RPCOperationResource
TxnHeartbeat WRITETransactional ID

InitProducerId API

The KIP introduces version 7 (or version 6 if this KIP is adopted before KIP-939's APIs are marked as stable).

Request schema

{
  "apiKey": 22,
  "type": "request",
  "listeners": ["broker"],
  "name": "InitProducerIdRequest",
  // Version 1 is the same as version 0.
  //
  // Version 2 is the first flexible version.
  //
  // Version 3 adds ProducerId and ProducerEpoch, allowing producers to try to resume after an INVALID_PRODUCER_EPOCH error
  //
  // Version 4 adds the support for new error code PRODUCER_FENCED.
  //
  // Version 5 adds support for new error code TRANSACTION_ABORTABLE (KIP-890).
  //
  // Version 6 adds support for 2PC (KIP-939).
  //
  // Version 7 adds support for transaction heartbeats (KIP-1309).
  "validVersions": "0-7",
  "flexibleVersions": "2+",
  "fields": [
    { "name": "TransactionalId", "type": "string", "versions": "0+", "nullableVersions": "0+", "entityType": "transactionalId",
      "about": "The transactional id, or null if the producer is not transactional." },
    { "name": "TransactionTimeoutMs", "type": "int32", "versions": "0+",
      "about": "The time in ms to wait before aborting idle transactions sent by this producer. This is only relevant if a TransactionalId has been defined." },
    { "name": "TransactionHeartbeatIntervalMs", "type": "int32", "versions": "7+", "default": "0", "ignorable": "true",
      "about": "The time in ms between heartbeats from the producer. If >0, idle transactions sent by this producer are aborted after 3 times this interval." },
    { "name": "ProducerId", "type": "int64", "versions": "3+", "default": "-1", "entityType": "producerId",
      "about": "The producer id. This is used to disambiguate requests if a transactional id is reused following its expiration." },
    { "name": "ProducerEpoch", "type": "int16", "versions": "3+", "default": "-1",
      "about": "The producer's current epoch. This will be checked against the producer epoch on the broker, and the request will return an error if they do not match." },
    { "name": "Enable2Pc", "type": "bool", "versions": "6+", "default": "false",
      "about": "True if the client wants to enable two-phase commit (2PC) protocol for transactions." },
    { "name": "KeepPreparedTxn", "type": "bool", "versions": "6+", "default": "false",
      "about": "True if the client wants to keep the currently ongoing transaction instead of aborting it." }

  ]
}

This KIP adds the new field TransactionalHeartbeatIntervalMs .

Response schema

Version 7 is the same as version 6.

If TransactionHeartbeatIntervalMs  is non-zero and Enable2Pc  is true, the error code is INVALID_REQUEST .

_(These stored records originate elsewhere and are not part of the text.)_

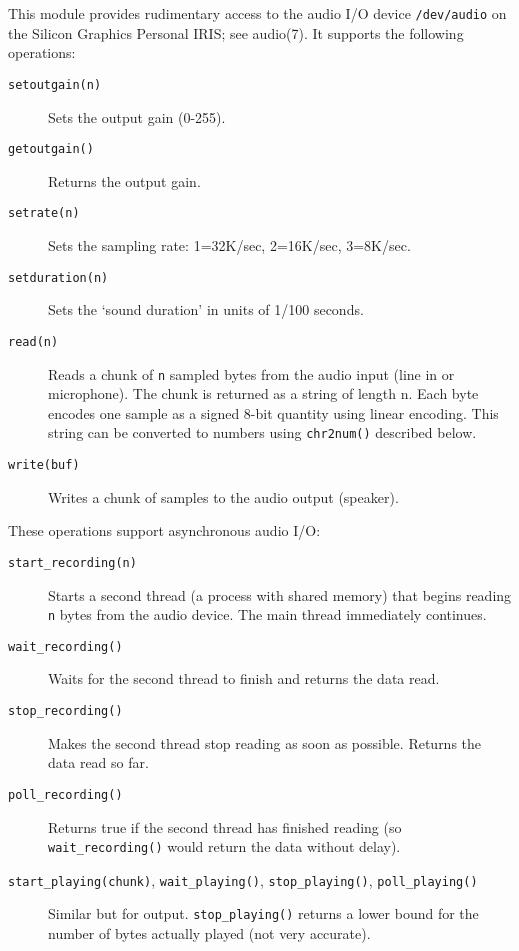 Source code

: This module provides rudimentary access to the audio I/O device
{\tt /dev/audio}
on the Silicon Graphics Personal IRIS; see audio(7).
It supports the following operations:
\begin{description}
\item[{\tt setoutgain(n)}]
Sets the output gain (0-255).
\item[{\tt getoutgain()}]
Returns the output gain.
\item[{\tt setrate(n)}]
Sets the sampling rate: 1=32K/sec, 2=16K/sec, 3=8K/sec.
\item[{\tt setduration(n)}]
Sets the `sound duration' in units of 1/100 seconds.
\item[{\tt read(n)}]
Reads a chunk of
{\tt n}
sampled bytes from the audio input (line in or microphone).
The chunk is returned as a string of length n.
Each byte encodes one sample as a signed 8-bit quantity using linear
encoding.
This string can be converted to numbers using {\tt chr2num()} described
below.
\item[{\tt write(buf)}]
Writes a chunk of samples to the audio output (speaker).
\end{description}

These operations support asynchronous audio I/O:
\begin{description}
\item[{\tt start\_recording(n)}]
Starts a second thread (a process with shared memory) that begins reading
{\tt n}
bytes from the audio device.
The main thread immediately continues.
\item[{\tt wait\_recording()}]
Waits for the second thread to finish and returns the data read.
\item[{\tt stop\_recording()}]
Makes the second thread stop reading as soon as possible.
Returns the data read so far.
\item[{\tt poll\_recording()}]
Returns true if the second thread has finished reading (so
{\tt wait\_recording()} would return the data without delay).
\item[{\tt start\_playing(chunk)}, {\tt wait\_playing()},
{\tt stop\_playing()}, {\tt poll\_playing()}]
\begin{sloppypar}
Similar but for output.
{\tt stop\_playing()}
returns a lower bound for the number of bytes actually played (not very
accurate).
\end{sloppypar}
\end{description}

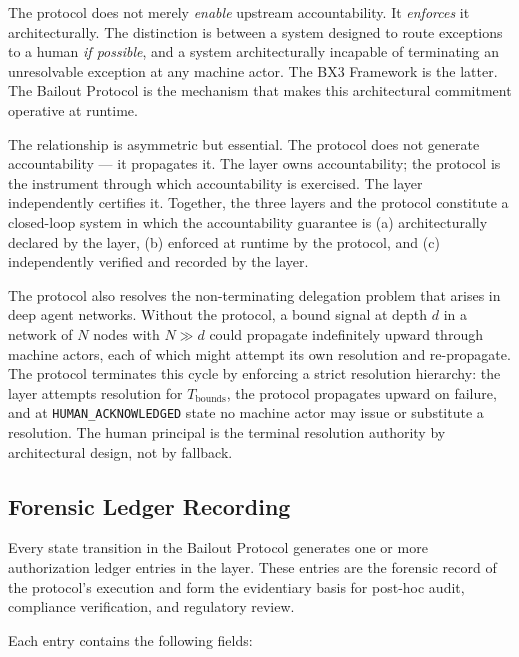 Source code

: The protocol does not merely \textit{enable} upstream accountability. It \textit{enforces} it architecturally. The distinction is between a system designed to route exceptions to a human \textit{if possible}, and a system architecturally incapable of terminating an unresolvable exception at any machine actor. The BX3 Framework is the latter. The Bailout Protocol is the mechanism that makes this architectural commitment operative at runtime.

The relationship is asymmetric but essential. The protocol does not generate accountability — it propagates it. The \purpose{} layer owns accountability; the protocol is the instrument through which accountability is exercised. The \fact{} layer independently certifies it. Together, the three layers and the protocol constitute a closed-loop system in which the accountability guarantee is (a) architecturally declared by the \purpose{} layer, (b) enforced at runtime by the protocol, and (c) independently verified and recorded by the \fact{} layer.

The protocol also resolves the non-terminating delegation problem that arises in deep agent networks. Without the protocol, a bound signal at depth $d$ in a network of $N$ nodes with $N \gg d$ could propagate indefinitely upward through machine actors, each of which might attempt its own resolution and re-propagate. The protocol terminates this cycle by enforcing a strict resolution hierarchy: the \bounds{} layer attempts resolution for $T_{\text{bounds}}$, the protocol propagates upward on failure, and at \texttt{HUMAN\_ACKNOWLEDGED} state no machine actor may issue or substitute a resolution. The human principal is the terminal resolution authority by architectural design, not by fallback.

\subsection{Forensic Ledger Recording}
\label{sec:forensic-ledger}

Every state transition in the Bailout Protocol generates one or more authorization ledger entries in the \fact{} layer. These entries are the forensic record of the protocol's execution and form the evidentiary basis for post-hoc audit, compliance verification, and regulatory review.

Each entry contains the following fields:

If TransactionHeartbeatIntervalMs  is non-zero and greater than TransactionTimeoutMs , the error code is INVALID_REQUEST .

TxnHeartbeat API

The TxnHeartbeat API is used by transactional producers to demonstrate their liveness to the transaction coordinator. They are only sent by transactional producers when heartbeats are enabled and when two-phase commit is not being used, typically because it is desirable to detect producer failures more quickly than the transaction timeout.

Request schema

{
  "apiKey": TBD,
  "type": "request",
  "listeners": ["broker"],
  "name": "TxnHeartbeatRequest",
  // Version 0 is the first version (KIP-1309).
  "validVersions": "0",
  "flexibleVersions": "0+",
  "fields": [
    { "name": "TransactionalId", "type": "string", "versions": "0+", "entityType": "transactionalId",
      "about": "The transactional id." },
    { "name": "ProducerId", "type": "int64", "versions": "0+", "default": "-1", "entityType": "producerId",
      "about": "The producer id. This is used to disambiguate requests if a transactional id is reused following its expiration." },
    { "name": "ProducerEpoch", "type": "int16", "versions": "0+", "default": "-1",
      "about": "The producer's current epoch. This will be checked against the producer epoch on the broker, and the request will return an error if they do not match." },
  ]
}

Response schema

{
  "apiKey": TBD,
  "type": "response",
  "name": "TxnHeartbeatResponse",
  // Version 0 is the first version (KIP-1309).
  "validVersions": "0",
  "flexibleVersions": "0+",
  // Supported errors:
  // - TRANSACTIONAL_ID_AUTHORIZATION_FAILED (version 0+)
  // - TRANSACTIONAL_ID_NOT_FOUND (version 0+)
  // - NOT_COORDINATOR (version 0+) 
  // - COORDINATOR_NOT_AVAILABLE (version 0+)
  // - COORDINATOR_LOAD_IN_PROGRESS (version 0+)
  // - INVALID_REQUEST (version 1+)
  "fields": [
    { "name": "ThrottleTimeMs", "type": "int32", "versions": "0+", "ignorable": true,
      "about": "The duration in milliseconds for which the request was throttled due to a quota violation, or zero if the request did not violate any quota." },
    { "name": "ErrorCode", "type": "int16", "versions": "0+",
      "about": "The error code, or 0 if there was no error." },
    { "name": "ErrorMessage", "type": "string", "versions": "0+", "nullableVersions": "0+", "default": "null",
      "about": "The error message, or null if there was no error." }
  ]
}

Maybe need to include TRANSACTION_ABORTABLE  and UNKNOWN_PRODUCER_ID error codes here.

Configuration

Producer configuration

The following configuration property is added for producers.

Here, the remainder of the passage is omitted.